Before creating the structural AdjacencyMatrix, one must define the search space, i.e. the transformation that will be looked for in the mass spectrometric data, by creating here the transformations object.

## define the search space for biochemical transformation 
transformations <- rbind(
    c("Hydroxylation (-H)", "O", 15.9949146221, "-"),
    c("Malonyl group (-H2O)", "C3H2O3", 86.0003939305, "+"),
    c("D-ribose (-H2O) (ribosylation)", "C5H8O4", 132.0422587452, "-"),
    c("C6H10O6", "C6H10O6", 178.0477380536, "-"),
    c("Rhamnose (-H20)", "C6H10O4", 146.057910, "-"),
    c("Monosaccharide (-H2O)", "C6H10O5", 162.0528234315, "-"),
    c("Disaccharide (-H2O) #1", "C12H20O10", 324.105649, "-"),
    c("Disaccharide (-H2O) #2", "C12H20O11", 340.1005614851, "-"),
    c("Trisaccharide (-H2O)", "C18H30O15", 486.1584702945, "-"),
    c("Glucuronic acid (-H2O)", "C6H8O6", 176.0320879894, "?"),
    c("coumaroyl (-H2O)", "C9H6O2", 146.0367794368, "?"),
    c("feruloyl (-H2O)", "C9H6O2OCH2", 176.0473441231, "?"),
    c("sinapoyl (-H2O)", "C9H6O2OCH2OCH2", 206.0579088094, "?"),
    c("putrescine to spermidine (+C3H7N)", "C3H7N", 57.0578492299, "?"))

## convert to data frame
transformations <- data.frame(
    group = transformations[, 1],
    formula = transformations[, 2],
    mass = as.numeric(transformations[, 3]),
    rt = transformations[, 4])

The function structural will then check for those m/z differences that are stored in the column "mass" in the object transformations.

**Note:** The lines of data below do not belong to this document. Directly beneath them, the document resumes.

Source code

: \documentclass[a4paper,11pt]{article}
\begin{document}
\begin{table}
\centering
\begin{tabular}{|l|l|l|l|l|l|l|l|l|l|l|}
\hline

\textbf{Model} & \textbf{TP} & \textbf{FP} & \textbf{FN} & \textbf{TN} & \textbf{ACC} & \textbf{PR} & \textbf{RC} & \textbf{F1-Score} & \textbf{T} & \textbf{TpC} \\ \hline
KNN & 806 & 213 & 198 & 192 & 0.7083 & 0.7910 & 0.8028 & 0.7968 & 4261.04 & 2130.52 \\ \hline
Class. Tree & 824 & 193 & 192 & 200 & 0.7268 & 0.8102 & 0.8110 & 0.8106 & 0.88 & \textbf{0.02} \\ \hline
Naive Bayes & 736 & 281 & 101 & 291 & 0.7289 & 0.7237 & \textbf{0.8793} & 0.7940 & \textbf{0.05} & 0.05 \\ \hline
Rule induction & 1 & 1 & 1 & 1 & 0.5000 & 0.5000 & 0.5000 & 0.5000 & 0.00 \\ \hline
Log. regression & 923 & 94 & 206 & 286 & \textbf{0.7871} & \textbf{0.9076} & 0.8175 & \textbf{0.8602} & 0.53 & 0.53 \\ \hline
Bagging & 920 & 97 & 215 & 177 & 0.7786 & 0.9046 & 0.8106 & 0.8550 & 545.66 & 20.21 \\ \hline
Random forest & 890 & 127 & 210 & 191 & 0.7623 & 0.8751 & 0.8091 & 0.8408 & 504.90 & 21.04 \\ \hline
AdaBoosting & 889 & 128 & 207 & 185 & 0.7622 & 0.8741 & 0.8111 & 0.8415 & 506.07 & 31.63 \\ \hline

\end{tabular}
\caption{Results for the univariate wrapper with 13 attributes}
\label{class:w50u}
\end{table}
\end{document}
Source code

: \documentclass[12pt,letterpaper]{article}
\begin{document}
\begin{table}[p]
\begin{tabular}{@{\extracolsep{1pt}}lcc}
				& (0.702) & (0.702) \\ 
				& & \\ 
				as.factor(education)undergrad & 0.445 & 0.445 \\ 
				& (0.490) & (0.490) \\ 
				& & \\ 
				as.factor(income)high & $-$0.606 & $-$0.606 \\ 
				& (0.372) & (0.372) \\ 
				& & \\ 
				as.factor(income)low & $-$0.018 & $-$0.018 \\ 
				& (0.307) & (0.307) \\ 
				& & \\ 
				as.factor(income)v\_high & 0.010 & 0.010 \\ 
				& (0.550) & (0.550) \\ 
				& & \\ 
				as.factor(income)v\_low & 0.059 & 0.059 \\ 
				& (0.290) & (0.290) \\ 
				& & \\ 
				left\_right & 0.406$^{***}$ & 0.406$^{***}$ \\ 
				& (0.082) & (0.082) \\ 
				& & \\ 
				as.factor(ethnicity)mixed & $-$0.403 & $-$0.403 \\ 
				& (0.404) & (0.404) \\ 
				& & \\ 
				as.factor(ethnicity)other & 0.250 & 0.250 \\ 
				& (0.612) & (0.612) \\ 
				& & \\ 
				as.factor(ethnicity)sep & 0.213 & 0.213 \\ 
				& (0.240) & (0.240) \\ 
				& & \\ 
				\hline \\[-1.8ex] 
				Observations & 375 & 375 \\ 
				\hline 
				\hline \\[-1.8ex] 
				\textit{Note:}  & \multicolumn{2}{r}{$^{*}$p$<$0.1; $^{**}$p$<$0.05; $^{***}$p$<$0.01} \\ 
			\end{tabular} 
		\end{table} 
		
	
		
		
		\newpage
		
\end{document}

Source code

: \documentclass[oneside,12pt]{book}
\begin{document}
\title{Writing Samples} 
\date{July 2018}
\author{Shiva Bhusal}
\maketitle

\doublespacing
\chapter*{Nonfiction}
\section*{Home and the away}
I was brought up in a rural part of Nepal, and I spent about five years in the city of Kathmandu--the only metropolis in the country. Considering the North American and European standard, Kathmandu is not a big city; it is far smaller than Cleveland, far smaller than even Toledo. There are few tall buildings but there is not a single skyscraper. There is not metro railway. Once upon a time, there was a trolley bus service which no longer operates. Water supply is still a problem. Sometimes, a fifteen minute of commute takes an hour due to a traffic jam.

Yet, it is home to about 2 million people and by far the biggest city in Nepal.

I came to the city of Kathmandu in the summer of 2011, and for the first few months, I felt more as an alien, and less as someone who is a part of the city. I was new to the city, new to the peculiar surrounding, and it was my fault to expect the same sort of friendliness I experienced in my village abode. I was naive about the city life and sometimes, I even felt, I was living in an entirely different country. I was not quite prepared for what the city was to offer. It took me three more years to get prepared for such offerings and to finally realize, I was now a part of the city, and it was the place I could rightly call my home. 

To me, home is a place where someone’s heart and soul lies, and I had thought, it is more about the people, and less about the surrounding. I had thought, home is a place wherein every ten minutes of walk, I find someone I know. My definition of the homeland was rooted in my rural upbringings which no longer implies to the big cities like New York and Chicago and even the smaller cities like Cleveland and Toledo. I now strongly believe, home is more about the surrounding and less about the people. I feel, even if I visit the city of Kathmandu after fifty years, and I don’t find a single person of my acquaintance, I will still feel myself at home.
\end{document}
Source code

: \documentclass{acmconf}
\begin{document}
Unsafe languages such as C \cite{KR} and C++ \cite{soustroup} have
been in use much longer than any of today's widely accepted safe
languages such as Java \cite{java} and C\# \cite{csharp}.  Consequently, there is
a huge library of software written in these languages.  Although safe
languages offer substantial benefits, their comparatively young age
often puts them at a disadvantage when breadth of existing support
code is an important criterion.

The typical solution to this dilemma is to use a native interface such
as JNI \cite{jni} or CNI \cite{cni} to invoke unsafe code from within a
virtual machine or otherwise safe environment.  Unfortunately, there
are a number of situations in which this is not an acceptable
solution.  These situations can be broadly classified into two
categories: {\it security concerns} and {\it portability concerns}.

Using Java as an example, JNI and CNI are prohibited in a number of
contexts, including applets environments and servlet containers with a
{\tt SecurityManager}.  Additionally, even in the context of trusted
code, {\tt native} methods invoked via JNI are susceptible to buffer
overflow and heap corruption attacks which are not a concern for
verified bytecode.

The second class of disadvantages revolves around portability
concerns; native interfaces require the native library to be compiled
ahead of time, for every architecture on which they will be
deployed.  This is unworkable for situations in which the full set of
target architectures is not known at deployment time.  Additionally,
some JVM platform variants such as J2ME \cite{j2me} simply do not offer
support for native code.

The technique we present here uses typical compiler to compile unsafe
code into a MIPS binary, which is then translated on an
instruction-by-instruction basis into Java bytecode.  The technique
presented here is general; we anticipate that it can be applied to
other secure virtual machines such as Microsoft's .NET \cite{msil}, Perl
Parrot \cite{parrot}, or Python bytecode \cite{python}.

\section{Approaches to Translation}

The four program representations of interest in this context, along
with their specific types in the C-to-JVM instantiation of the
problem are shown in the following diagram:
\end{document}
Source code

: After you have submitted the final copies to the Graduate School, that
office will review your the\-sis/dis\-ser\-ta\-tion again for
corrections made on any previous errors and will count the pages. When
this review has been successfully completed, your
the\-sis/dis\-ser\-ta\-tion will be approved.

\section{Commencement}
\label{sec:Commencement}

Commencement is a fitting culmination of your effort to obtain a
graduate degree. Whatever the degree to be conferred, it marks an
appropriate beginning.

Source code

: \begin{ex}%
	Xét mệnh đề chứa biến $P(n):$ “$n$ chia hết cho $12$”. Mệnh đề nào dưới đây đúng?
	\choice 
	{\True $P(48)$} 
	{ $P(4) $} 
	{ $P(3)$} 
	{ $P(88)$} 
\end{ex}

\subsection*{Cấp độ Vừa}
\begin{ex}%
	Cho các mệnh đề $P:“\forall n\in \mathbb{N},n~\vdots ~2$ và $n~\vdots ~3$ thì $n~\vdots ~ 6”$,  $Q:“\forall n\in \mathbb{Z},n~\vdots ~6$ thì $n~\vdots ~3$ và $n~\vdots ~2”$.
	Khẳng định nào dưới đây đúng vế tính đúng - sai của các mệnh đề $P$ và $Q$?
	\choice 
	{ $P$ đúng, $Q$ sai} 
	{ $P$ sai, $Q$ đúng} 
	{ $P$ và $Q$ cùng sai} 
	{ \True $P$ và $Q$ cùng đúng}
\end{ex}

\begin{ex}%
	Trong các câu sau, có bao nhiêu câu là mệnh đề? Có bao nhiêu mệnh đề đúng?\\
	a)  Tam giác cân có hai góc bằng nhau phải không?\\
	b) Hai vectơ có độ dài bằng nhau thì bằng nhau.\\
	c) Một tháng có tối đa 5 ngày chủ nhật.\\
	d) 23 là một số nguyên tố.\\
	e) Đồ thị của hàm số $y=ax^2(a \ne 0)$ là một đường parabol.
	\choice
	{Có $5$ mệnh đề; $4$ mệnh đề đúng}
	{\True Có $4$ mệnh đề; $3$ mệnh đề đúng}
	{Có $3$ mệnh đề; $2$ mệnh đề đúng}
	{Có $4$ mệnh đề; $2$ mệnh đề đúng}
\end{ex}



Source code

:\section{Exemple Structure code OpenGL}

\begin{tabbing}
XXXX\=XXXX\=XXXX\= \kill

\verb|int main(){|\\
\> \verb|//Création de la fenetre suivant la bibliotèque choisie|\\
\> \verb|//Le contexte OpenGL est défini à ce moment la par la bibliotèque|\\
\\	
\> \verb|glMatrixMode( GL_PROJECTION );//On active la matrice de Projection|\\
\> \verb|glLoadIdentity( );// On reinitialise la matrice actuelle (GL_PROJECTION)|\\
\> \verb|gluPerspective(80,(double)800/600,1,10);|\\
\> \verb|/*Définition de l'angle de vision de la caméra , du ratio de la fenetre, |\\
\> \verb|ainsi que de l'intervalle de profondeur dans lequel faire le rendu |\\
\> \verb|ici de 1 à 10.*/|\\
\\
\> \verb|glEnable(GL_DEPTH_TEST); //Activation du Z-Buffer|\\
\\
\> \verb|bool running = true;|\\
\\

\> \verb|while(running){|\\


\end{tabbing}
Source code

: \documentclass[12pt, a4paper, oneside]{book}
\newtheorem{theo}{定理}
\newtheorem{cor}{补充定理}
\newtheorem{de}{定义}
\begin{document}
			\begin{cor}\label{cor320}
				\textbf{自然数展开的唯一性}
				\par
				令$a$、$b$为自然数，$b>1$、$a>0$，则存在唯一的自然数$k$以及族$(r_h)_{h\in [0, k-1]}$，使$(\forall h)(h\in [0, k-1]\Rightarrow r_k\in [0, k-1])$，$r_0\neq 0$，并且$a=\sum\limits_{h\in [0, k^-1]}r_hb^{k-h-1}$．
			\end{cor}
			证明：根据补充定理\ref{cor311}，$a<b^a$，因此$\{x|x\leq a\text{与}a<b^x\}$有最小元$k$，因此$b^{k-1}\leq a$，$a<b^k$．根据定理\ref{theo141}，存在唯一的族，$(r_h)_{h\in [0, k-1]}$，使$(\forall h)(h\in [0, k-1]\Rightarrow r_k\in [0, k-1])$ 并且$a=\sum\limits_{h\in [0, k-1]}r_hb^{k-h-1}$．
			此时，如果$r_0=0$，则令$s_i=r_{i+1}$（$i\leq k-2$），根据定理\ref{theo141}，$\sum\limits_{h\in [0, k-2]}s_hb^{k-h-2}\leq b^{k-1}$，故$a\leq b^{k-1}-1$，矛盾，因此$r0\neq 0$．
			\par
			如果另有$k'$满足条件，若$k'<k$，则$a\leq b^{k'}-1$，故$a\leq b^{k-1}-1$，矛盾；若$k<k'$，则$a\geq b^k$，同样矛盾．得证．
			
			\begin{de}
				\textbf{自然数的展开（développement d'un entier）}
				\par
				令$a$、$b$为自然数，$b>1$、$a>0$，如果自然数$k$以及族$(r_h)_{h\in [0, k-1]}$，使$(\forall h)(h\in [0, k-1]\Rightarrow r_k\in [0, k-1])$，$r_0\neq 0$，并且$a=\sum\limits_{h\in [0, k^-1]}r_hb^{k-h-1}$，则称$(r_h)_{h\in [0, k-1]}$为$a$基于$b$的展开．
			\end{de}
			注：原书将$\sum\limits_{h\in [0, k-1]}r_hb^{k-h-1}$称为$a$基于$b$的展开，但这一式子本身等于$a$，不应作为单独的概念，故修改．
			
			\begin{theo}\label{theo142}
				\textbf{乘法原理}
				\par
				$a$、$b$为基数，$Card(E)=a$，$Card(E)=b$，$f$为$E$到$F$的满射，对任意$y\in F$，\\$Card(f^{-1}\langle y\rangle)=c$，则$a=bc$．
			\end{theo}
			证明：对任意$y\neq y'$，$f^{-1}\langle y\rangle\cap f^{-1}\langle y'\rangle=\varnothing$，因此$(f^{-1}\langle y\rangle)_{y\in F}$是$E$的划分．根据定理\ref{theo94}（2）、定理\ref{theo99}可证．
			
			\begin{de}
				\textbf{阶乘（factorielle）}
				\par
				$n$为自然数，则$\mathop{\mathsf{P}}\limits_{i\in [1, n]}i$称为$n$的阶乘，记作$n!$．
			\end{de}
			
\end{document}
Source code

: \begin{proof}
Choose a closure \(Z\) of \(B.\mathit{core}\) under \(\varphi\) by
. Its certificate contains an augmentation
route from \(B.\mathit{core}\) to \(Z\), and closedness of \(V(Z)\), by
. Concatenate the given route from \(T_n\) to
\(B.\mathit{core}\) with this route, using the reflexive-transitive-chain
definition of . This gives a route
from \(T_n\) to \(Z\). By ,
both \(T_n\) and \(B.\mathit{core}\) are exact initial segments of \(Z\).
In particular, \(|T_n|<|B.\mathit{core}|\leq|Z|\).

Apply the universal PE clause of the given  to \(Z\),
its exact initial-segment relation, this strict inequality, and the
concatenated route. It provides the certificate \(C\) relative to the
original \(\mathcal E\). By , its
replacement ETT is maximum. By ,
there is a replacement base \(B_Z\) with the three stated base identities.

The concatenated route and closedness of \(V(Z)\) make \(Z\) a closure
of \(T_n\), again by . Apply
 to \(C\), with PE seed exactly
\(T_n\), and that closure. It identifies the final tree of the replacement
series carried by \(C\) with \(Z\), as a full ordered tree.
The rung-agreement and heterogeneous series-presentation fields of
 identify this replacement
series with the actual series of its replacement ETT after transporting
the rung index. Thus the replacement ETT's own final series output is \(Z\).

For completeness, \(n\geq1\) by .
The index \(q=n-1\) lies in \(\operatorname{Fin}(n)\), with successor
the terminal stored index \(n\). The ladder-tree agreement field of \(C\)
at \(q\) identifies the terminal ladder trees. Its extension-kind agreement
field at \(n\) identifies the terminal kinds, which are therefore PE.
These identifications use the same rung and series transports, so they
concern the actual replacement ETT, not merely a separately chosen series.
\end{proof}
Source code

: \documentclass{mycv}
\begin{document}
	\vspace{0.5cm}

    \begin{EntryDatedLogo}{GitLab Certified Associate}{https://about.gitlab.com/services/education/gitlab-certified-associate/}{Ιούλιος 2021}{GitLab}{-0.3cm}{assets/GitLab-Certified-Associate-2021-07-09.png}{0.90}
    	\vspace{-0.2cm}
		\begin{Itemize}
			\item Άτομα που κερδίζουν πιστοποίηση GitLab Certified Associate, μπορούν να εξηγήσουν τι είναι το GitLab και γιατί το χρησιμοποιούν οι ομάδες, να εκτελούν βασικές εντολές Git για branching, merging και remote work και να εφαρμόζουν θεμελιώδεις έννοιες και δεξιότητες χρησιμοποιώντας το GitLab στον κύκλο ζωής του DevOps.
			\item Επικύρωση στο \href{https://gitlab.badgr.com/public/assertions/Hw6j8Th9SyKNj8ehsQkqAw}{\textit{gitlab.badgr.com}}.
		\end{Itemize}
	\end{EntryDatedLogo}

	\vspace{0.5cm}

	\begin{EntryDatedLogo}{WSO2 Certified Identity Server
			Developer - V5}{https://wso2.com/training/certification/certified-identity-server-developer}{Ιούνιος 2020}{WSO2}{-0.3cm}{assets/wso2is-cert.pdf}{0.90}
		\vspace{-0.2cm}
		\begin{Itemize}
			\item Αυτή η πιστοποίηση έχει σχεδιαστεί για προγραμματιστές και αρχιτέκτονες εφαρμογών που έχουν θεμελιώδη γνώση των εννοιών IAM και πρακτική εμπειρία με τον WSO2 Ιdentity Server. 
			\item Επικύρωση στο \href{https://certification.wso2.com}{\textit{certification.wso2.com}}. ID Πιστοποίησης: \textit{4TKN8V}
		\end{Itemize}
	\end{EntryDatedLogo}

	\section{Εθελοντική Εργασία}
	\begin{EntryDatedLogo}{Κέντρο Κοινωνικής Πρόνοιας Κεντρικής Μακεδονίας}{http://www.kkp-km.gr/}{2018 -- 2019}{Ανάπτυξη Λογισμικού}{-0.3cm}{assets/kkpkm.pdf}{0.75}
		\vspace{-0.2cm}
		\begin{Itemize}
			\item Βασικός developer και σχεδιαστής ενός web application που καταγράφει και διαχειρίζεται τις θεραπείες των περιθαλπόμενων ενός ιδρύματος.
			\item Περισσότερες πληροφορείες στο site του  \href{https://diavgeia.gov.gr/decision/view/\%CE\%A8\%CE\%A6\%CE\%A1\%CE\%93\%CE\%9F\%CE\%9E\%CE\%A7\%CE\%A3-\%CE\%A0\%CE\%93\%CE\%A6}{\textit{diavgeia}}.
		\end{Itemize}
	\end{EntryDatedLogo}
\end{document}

To create the AdjacencyMatrix object derived from these structural information we enter

struct_adj <- structural(x = x_test, transformation = transformations, 
    var = c("group", "formula", "mass"), ppm = 10)

in the R console.

As we set var = c("group", "formula", "mass"), the AdjacencyMatrix object will contain the assays "group", "formula", and "mass" that store the character adjacency matrices with the information defined in the columns of transformations.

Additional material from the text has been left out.